Sebagian kalangan berpendapat bahwa sumber pengambilan ilmu dalam Asy’ariyah adalah Alqur`an dan sunnah dengan berdasarkan kepada kaidah-kaidah ilmu kalam. Oleh karena dasar yang dipakai Asy’ariyah dalam memahami Alqur`an dan sunnah adalah kaidah-kaidah ahli kalam maka muncul beberapa penilaian terhadap konsekuensi penggunaan ilmu kalam tersebut. Ada pun penilaian konsekuensi tersebut antara lain sebagai berikut : pertama, Asy’ariyah mendahulukan akal daripada naql dalam kondisi keduanya bertentangan; kedua, Menolak hadits ahad dalam menetapkan perkara akidah karena, menurut Asy’ariyah, hadits ahad tidak menetapkan ilmu yang yakin. Bahkan sebagian dari kalangan Asy’ariyah dalam sumber bertalaqqi ada yang mengambil dari kasyaf dan perasaan, jika nash bertentangan dengan kasyaf maka kasyaf didahulukan atau nash dibelokkan agar sesuai dengan kasyaf. Ini adalah pendapat Asy’ariyah yang tercemar oleh metode sufi di mana mereka memiliki istilah ‘ilmu laduni’ dan slogan ‘hatiku menyampaikan kepadaku dari tuhanku’.

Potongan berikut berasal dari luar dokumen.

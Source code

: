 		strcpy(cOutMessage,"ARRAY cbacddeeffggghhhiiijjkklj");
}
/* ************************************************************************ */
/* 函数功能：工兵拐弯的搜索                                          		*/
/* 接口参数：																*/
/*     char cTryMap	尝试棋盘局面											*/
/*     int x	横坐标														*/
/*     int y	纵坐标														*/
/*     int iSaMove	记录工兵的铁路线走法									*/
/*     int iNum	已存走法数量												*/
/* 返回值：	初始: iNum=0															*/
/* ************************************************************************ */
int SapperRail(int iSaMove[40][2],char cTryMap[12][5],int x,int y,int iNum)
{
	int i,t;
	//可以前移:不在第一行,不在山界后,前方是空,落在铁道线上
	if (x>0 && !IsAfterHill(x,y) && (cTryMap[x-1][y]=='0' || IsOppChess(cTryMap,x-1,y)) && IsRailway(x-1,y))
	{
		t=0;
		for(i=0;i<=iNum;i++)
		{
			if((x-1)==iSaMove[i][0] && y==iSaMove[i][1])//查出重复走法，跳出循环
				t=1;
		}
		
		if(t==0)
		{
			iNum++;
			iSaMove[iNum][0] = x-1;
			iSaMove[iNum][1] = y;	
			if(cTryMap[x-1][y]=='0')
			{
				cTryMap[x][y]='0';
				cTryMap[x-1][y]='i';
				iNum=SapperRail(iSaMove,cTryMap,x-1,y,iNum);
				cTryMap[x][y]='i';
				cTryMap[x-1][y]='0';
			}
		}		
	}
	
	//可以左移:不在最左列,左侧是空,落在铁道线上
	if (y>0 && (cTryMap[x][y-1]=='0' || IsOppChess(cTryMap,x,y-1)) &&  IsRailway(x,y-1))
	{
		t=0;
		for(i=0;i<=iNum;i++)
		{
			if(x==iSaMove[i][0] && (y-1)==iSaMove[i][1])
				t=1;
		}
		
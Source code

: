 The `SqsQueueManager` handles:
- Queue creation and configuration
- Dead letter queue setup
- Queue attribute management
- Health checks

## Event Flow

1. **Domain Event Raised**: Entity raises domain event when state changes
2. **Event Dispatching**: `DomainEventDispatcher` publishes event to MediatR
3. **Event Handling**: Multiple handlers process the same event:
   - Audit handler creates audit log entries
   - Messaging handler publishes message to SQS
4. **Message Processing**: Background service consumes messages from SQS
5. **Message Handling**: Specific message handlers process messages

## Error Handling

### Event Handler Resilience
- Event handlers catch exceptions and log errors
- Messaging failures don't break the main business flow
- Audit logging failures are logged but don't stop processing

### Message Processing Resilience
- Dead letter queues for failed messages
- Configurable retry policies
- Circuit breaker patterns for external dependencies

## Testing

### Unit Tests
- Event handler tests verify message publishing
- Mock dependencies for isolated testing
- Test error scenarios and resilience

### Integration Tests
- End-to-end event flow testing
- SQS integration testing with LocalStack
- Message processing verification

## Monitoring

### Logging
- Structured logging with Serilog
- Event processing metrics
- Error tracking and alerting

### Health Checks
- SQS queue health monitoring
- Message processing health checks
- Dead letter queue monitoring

Namun demikian kedua konsekuensi akibat penggunaan ilmu kalam dalam penafsiran wahyu dan hadits tersebut agaknya masih memerlukan pengkajian lebih mendalam. Dalam masalah penggunaan akal dalam penafsiran wahyu misalnya, Abu al-Hasan sendiri menyarankan agar dalam penafsiran Alquran lebih merujuk kepada penjelasan Rasulullah dan penafsiran yang mutawatir di kalangan shahabat. Dengan demikian klaim bahwa Asy’ariyah lebih mendahulukan akal dibandingkan naql pada saat keduanya bertentangan tidak sepenuhnya benar jika ditinjau dari pernyataan Abu al-Hasan al-Asy’ari.
Jika diamati, berkembangnya paham Asy’ariyah di berbagai negeri disebabkan beberapa faktor, di antaranya:
1.         Anggapan bahwa paham Asy’ariyah adalah Ahlus Sunnah wal Jamaah. Padahal kita telah ketahui betapa banyak penyimpangan Asy’ariyah dalam masalah akidah, sehingga para ulama menyatakan Asy’ariyah bukanlah Ahlus Sunnah.

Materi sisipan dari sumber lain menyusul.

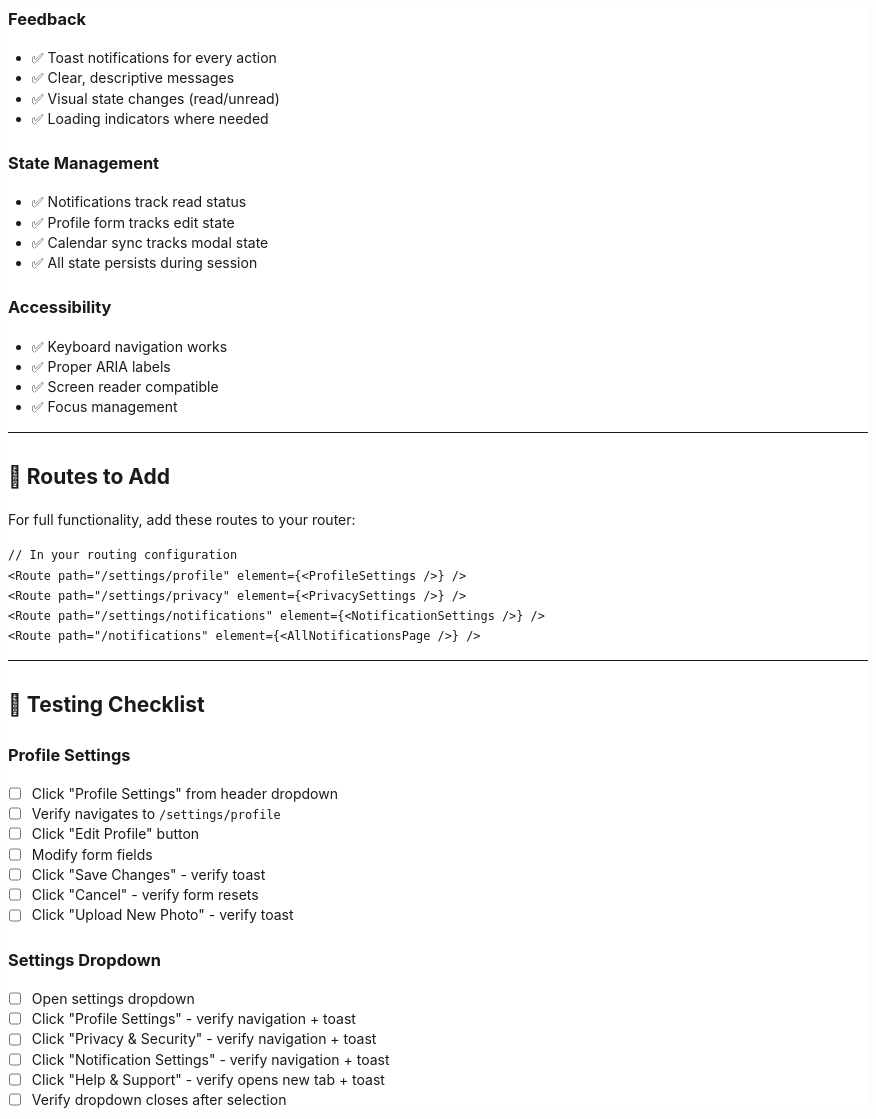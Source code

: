 ### **Feedback**
- ✅ Toast notifications for every action
- ✅ Clear, descriptive messages
- ✅ Visual state changes (read/unread)
- ✅ Loading indicators where needed

### **State Management**
- ✅ Notifications track read status
- ✅ Profile form tracks edit state
- ✅ Calendar sync tracks modal state
- ✅ All state persists during session

### **Accessibility**
- ✅ Keyboard navigation works
- ✅ Proper ARIA labels
- ✅ Screen reader compatible
- ✅ Focus management

---

## 🔮 Routes to Add

For full functionality, add these routes to your router:

```tsx
// In your routing configuration
<Route path="/settings/profile" element={<ProfileSettings />} />
<Route path="/settings/privacy" element={<PrivacySettings />} />
<Route path="/settings/notifications" element={<NotificationSettings />} />
<Route path="/notifications" element={<AllNotificationsPage />} />
```

---

## 🧪 Testing Checklist

### **Profile Settings**
- [ ] Click "Profile Settings" from header dropdown
- [ ] Verify navigates to `/settings/profile`
- [ ] Click "Edit Profile" button
- [ ] Modify form fields
- [ ] Click "Save Changes" - verify toast
- [ ] Click "Cancel" - verify form resets
- [ ] Click "Upload New Photo" - verify toast

### **Settings Dropdown**
- [ ] Open settings dropdown
- [ ] Click "Profile Settings" - verify navigation + toast
- [ ] Click "Privacy & Security" - verify navigation + toast
- [ ] Click "Notification Settings" - verify navigation + toast
- [ ] Click "Help & Support" - verify opens new tab + toast
- [ ] Verify dropdown closes after selection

2.         Di sejumlah negara, paham ini didukung oleh para penguasa. Di kawasan Asia, aliran Asy’ariyah dijadikan aliran resmi Dinasti Gaznawi di India (abad 11-12 M) yang didirikan oleh Mahmud Gaznawi. Berkat jasa Mahmud Gaznawi itulah, aliran ini menyebar dari India, Pakistan, Afghanistan, hingga Indonesia. Aliran Asy’ariyah berkembang sangat pesat pada abad ke-11 M, tepatnya pada masa kekuasaan Aip Arsalan dan Dinasti Seljuk (abad 11-14 M). Menurut sejarah, sang khalifah dibantu oleh perdana menteri yang begitu setia mendukung aliran Asy’ariyah, yakni Nizam al- Mulk. Pada masa itu, penyebaran paham Asy’ariyah mengalami kemajuan yang sangat pesat melalui lembaga pendidikan bernama Madrasah Nizamiyah yang didirikan oleh Nizam al-Mulk.

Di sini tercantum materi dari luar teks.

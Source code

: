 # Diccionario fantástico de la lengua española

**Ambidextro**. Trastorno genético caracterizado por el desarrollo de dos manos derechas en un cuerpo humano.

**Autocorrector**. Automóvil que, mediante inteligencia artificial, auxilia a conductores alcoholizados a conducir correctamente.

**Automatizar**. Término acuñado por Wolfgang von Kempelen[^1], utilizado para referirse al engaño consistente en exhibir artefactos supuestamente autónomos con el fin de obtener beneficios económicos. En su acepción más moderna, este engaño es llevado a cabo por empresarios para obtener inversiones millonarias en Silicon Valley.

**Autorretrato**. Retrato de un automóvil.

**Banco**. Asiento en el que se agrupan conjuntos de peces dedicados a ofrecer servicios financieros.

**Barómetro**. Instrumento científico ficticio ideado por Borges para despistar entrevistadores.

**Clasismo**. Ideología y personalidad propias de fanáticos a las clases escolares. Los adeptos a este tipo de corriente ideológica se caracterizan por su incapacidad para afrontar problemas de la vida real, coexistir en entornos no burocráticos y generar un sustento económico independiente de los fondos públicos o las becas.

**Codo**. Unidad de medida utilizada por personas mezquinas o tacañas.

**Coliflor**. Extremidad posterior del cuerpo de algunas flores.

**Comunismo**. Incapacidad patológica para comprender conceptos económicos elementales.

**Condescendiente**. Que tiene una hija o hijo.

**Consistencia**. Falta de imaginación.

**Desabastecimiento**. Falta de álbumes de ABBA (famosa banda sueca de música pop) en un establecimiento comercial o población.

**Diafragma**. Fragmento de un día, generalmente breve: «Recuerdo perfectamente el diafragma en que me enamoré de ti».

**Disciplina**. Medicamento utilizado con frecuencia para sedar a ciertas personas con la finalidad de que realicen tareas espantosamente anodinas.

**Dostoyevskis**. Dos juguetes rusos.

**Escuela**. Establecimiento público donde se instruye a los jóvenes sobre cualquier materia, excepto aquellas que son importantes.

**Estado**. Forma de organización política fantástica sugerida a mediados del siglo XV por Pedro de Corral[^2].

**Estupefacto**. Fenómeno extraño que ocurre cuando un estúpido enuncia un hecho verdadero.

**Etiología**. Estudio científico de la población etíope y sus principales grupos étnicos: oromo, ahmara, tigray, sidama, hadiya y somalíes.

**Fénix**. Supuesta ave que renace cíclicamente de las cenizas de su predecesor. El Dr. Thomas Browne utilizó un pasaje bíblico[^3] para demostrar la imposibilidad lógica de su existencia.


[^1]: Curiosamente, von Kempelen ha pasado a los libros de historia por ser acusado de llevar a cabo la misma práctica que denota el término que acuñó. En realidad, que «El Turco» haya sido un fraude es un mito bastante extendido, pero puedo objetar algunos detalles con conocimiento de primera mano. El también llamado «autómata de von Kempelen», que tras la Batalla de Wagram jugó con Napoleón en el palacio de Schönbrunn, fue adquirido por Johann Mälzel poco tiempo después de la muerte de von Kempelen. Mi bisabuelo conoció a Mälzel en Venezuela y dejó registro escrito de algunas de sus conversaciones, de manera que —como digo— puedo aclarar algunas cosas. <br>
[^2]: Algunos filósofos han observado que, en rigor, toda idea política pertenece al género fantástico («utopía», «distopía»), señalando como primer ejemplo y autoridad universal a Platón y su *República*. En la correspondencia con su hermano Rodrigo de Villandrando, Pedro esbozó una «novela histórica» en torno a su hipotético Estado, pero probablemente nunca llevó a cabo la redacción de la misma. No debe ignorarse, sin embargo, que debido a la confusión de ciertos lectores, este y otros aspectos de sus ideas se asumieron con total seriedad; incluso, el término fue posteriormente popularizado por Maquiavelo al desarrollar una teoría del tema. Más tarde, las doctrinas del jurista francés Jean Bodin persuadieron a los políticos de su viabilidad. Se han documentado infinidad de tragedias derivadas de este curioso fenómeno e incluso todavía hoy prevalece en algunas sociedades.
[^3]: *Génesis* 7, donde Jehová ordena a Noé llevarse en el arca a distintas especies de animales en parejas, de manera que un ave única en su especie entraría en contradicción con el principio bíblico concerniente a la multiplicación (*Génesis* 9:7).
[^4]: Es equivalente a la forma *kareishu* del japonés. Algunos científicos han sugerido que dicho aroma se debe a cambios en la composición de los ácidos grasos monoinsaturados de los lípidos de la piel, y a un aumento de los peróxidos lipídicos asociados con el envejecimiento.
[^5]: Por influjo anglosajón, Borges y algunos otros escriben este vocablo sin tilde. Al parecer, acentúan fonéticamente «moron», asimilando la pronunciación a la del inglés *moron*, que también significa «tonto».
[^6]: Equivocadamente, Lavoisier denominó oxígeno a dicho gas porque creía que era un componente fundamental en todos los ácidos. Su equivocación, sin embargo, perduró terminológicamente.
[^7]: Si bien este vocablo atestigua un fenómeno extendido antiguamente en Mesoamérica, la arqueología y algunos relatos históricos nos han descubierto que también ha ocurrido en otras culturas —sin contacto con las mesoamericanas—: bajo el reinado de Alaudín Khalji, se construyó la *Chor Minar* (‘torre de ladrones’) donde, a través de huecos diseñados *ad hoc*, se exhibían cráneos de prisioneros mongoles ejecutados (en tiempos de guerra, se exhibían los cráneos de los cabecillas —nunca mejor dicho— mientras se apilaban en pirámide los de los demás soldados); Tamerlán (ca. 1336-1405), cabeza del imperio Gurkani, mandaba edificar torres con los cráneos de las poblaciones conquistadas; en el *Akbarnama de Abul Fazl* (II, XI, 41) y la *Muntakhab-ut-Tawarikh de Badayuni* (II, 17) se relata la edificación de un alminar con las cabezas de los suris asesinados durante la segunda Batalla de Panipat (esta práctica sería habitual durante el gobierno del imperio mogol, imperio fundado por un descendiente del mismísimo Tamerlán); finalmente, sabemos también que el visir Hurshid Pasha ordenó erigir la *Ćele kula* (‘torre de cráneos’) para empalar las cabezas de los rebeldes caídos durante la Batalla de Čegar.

3.         Paham Asy’ariyah juga tersebar seiring menyebarnya Shufiyah (sufi).
4.         Paham ini banyak dianut tokoh-tokoh di mazhab fikih. Sebagai contoh, al-Baqilani, adalah tokoh Asy’ariyah yang merupakan tokoh mazhab Maliki.
5.         Tersebarnya buku-buku Asy’ariyah, bahkan dijadikan kurikulum standar di lembaga pendidikan, pondok pesantren, dan lainnya.
6.         Kedustaan atas nama al-Imam Abul Hasan al-Asy’ari.
7.         Adanya sebagian orang yang masih memasukkan Asy’ariyah dalam kelompok Ahlus Sunnah.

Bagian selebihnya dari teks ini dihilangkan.